● **PROBLEM TO WORK ON**: Write each line out a second time, exactly as shown below.

[Stored items]
= Beginning of Section =

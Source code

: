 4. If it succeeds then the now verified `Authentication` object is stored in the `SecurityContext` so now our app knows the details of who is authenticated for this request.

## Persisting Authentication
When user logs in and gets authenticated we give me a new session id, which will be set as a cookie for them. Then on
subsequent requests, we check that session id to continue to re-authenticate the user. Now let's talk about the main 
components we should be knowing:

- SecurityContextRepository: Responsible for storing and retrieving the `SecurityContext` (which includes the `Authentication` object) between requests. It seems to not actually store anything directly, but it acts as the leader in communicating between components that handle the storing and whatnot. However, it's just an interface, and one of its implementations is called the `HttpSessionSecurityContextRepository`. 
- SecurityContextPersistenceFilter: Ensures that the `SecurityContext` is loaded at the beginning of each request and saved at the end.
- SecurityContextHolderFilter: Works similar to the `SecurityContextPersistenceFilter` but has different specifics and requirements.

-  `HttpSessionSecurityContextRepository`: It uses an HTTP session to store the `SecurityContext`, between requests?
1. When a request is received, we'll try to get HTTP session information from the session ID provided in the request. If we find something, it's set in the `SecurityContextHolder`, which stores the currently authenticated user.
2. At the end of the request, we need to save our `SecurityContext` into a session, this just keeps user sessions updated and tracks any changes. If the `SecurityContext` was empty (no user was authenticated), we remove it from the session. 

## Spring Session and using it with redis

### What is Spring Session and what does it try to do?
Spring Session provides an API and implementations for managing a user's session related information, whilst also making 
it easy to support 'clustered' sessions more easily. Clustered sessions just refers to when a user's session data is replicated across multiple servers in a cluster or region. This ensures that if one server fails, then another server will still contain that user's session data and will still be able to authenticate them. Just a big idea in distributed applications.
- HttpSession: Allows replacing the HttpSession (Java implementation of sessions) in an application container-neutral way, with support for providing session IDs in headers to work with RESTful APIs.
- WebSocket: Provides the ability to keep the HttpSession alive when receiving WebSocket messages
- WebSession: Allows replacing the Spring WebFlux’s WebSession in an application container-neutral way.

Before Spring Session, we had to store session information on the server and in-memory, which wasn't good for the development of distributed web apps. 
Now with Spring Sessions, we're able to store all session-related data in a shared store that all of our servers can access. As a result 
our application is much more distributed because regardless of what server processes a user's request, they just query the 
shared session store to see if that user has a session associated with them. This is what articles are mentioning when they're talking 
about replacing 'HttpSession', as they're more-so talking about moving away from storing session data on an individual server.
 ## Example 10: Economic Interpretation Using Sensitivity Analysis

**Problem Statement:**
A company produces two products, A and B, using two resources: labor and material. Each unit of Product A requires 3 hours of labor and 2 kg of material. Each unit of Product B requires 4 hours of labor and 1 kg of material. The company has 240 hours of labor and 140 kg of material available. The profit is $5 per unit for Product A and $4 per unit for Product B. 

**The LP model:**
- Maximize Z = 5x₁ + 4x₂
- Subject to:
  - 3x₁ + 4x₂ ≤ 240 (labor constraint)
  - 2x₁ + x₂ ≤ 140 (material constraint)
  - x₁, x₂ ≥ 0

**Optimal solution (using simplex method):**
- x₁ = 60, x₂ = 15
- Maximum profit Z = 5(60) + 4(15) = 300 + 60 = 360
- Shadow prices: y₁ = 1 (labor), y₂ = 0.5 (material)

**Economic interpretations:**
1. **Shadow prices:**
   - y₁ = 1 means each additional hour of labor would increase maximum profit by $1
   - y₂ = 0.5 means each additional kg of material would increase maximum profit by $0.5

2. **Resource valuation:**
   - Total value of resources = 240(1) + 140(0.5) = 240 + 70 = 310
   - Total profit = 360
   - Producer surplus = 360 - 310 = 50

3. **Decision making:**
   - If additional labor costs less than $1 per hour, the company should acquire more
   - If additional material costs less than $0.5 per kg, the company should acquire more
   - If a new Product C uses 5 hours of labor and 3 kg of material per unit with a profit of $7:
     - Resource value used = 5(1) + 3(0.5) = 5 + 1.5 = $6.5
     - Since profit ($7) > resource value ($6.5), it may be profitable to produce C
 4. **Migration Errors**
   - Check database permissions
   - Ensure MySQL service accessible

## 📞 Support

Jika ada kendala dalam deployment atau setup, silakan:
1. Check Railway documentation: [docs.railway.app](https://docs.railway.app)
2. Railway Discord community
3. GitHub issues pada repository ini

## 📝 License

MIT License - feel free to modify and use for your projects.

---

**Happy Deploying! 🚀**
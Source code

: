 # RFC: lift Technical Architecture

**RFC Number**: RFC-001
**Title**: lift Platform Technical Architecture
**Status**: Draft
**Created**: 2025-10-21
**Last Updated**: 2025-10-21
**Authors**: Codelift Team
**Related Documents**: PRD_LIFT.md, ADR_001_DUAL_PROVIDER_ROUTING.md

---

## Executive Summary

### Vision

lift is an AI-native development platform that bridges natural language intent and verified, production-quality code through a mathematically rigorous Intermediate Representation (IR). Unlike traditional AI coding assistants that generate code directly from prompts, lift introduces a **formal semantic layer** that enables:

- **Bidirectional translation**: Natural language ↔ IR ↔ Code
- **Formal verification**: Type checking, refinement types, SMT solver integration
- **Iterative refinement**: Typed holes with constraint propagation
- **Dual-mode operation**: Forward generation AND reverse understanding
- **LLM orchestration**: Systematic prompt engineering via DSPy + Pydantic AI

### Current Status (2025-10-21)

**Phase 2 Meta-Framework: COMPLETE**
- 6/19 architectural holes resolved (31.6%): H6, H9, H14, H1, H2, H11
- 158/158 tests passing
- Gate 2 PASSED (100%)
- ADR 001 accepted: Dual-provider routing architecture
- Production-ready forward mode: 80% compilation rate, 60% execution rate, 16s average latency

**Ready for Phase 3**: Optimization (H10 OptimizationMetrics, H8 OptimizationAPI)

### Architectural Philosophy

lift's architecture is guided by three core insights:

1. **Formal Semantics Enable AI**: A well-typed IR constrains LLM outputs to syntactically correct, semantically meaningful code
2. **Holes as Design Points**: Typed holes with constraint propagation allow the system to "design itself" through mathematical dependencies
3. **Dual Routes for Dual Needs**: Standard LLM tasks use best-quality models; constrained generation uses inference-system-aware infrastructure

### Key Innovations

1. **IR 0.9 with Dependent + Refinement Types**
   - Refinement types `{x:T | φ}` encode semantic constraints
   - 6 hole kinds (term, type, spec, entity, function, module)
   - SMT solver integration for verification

= End of Section =

● **RESPONSE AREA**:
Source code

: 4. If it succeeds then the now verified `Authentication` object is stored in the `SecurityContext` so now our app knows the details of who is authenticated for this request.

## Persisting Authentication
When user logs in and gets authenticated we give me a new session id, which will be set as a cookie for them. Then on
subsequent requests, we check that session id to continue to re-authenticate the user. Now let's talk about the main 
components we should be knowing:

- SecurityContextRepository: Responsible for storing and retrieving the `SecurityContext` (which includes the `Authentication` object) between requests. It seems to not actually store anything directly, but it acts as the leader in communicating between components that handle the storing and whatnot. However, it's just an interface, and one of its implementations is called the `HttpSessionSecurityContextRepository`. 
- SecurityContextPersistenceFilter: Ensures that the `SecurityContext` is loaded at the beginning of each request and saved at the end.
- SecurityContextHolderFilter: Works similar to the `SecurityContextPersistenceFilter` but has different specifics and requirements.

-  `HttpSessionSecurityContextRepository`: It uses an HTTP session to store the `SecurityContext`, between requests?
1. When a request is received, we'll try to get HTTP session information from the session ID provided in the request. If we find something, it's set in the `SecurityContextHolder`, which stores the currently authenticated user.
2. At the end of the request, we need to save our `SecurityContext` into a session, this just keeps user sessions updated and tracks any changes. If the `SecurityContext` was empty (no user was authenticated), we remove it from the session. 

## Spring Session and using it with redis

### What is Spring Session and what does it try to do?
Spring Session provides an API and implementations for managing a user's session related information, whilst also making 
it easy to support 'clustered' sessions more easily. Clustered sessions just refers to when a user's session data is replicated across multiple servers in a cluster or region. This ensures that if one server fails, then another server will still contain that user's session data and will still be able to authenticate them. Just a big idea in distributed applications.
- HttpSession: Allows replacing the HttpSession (Java implementation of sessions) in an application container-neutral way, with support for providing session IDs in headers to work with RESTful APIs.
- WebSocket: Provides the ability to keep the HttpSession alive when receiving WebSocket messages
- WebSession: Allows replacing the Spring WebFlux’s WebSession in an application container-neutral way.

Before Spring Session, we had to store session information on the server and in-memory, which wasn't good for the development of distributed web apps. 
Now with Spring Sessions, we're able to store all session-related data in a shared store that all of our servers can access. As a result 
our application is much more distributed because regardless of what server processes a user's request, they just query the 
shared session store to see if that user has a session associated with them. This is what articles are mentioning when they're talking 
about replacing 'HttpSession', as they're more-so talking about moving away from storing session data on an individual server.
 ## Example 10: Economic Interpretation Using Sensitivity Analysis

**Problem Statement:**
A company produces two products, A and B, using two resources: labor and material. Each unit of Product A requires 3 hours of labor and 2 kg of material. Each unit of Product B requires 4 hours of labor and 1 kg of material. The company has 240 hours of labor and 140 kg of material available. The profit is $5 per unit for Product A and $4 per unit for Product B. 

**The LP model:**
- Maximize Z = 5x₁ + 4x₂
- Subject to:
  - 3x₁ + 4x₂ ≤ 240 (labor constraint)
  - 2x₁ + x₂ ≤ 140 (material constraint)
  - x₁, x₂ ≥ 0

**Optimal solution (using simplex method):**
- x₁ = 60, x₂ = 15
- Maximum profit Z = 5(60) + 4(15) = 300 + 60 = 360
- Shadow prices: y₁ = 1 (labor), y₂ = 0.5 (material)

**Economic interpretations:**
1. **Shadow prices:**
   - y₁ = 1 means each additional hour of labor would increase maximum profit by $1
   - y₂ = 0.5 means each additional kg of material would increase maximum profit by $0.5

2. **Resource valuation:**
   - Total value of resources = 240(1) + 140(0.5) = 240 + 70 = 310
   - Total profit = 360
   - Producer surplus = 360 - 310 = 50

3. **Decision making:**
   - If additional labor costs less than $1 per hour, the company should acquire more
   - If additional material costs less than $0.5 per kg, the company should acquire more
   - If a new Product C uses 5 hours of labor and 3 kg of material per unit with a profit of $7:
     - Resource value used = 5(1) + 3(0.5) = 5 + 1.5 = $6.5
     - Since profit ($7) > resource value ($6.5), it may be profitable to produce C
 4. **Migration Errors**
   - Check database permissions
   - Ensure MySQL service accessible

## 📞 Support

Jika ada kendala dalam deployment atau setup, silakan:
1. Check Railway documentation: [docs.railway.app](https://docs.railway.app)
2. Railway Discord community
3. GitHub issues pada repository ini

## 📝 License

MIT License - feel free to modify and use for your projects.

---

**Happy Deploying! 🚀**
Source code

: # RFC: lift Technical Architecture

**RFC Number**: RFC-001
**Title**: lift Platform Technical Architecture
**Status**: Draft
**Created**: 2025-10-21
**Last Updated**: 2025-10-21
**Authors**: Codelift Team
**Related Documents**: PRD_LIFT.md, ADR_001_DUAL_PROVIDER_ROUTING.md

---

## Executive Summary

### Vision

lift is an AI-native development platform that bridges natural language intent and verified, production-quality code through a mathematically rigorous Intermediate Representation (IR). Unlike traditional AI coding assistants that generate code directly from prompts, lift introduces a **formal semantic layer** that enables:

- **Bidirectional translation**: Natural language ↔ IR ↔ Code
- **Formal verification**: Type checking, refinement types, SMT solver integration
- **Iterative refinement**: Typed holes with constraint propagation
- **Dual-mode operation**: Forward generation AND reverse understanding
- **LLM orchestration**: Systematic prompt engineering via DSPy + Pydantic AI

### Current Status (2025-10-21)

**Phase 2 Meta-Framework: COMPLETE**
- 6/19 architectural holes resolved (31.6%): H6, H9, H14, H1, H2, H11
- 158/158 tests passing
- Gate 2 PASSED (100%)
- ADR 001 accepted: Dual-provider routing architecture
- Production-ready forward mode: 80% compilation rate, 60% execution rate, 16s average latency

**Ready for Phase 3**: Optimization (H10 OptimizationMetrics, H8 OptimizationAPI)

### Architectural Philosophy

lift's architecture is guided by three core insights:

1. **Formal Semantics Enable AI**: A well-typed IR constrains LLM outputs to syntactically correct, semantically meaningful code
2. **Holes as Design Points**: Typed holes with constraint propagation allow the system to "design itself" through mathematical dependencies
3. **Dual Routes for Dual Needs**: Standard LLM tasks use best-quality models; constrained generation uses inference-system-aware infrastructure

### Key Innovations

1. **IR 0.9 with Dependent + Refinement Types**
   - Refinement types `{x:T | φ}` encode semantic constraints
   - 6 hole kinds (term, type, spec, entity, function, module)
   - SMT solver integration for verification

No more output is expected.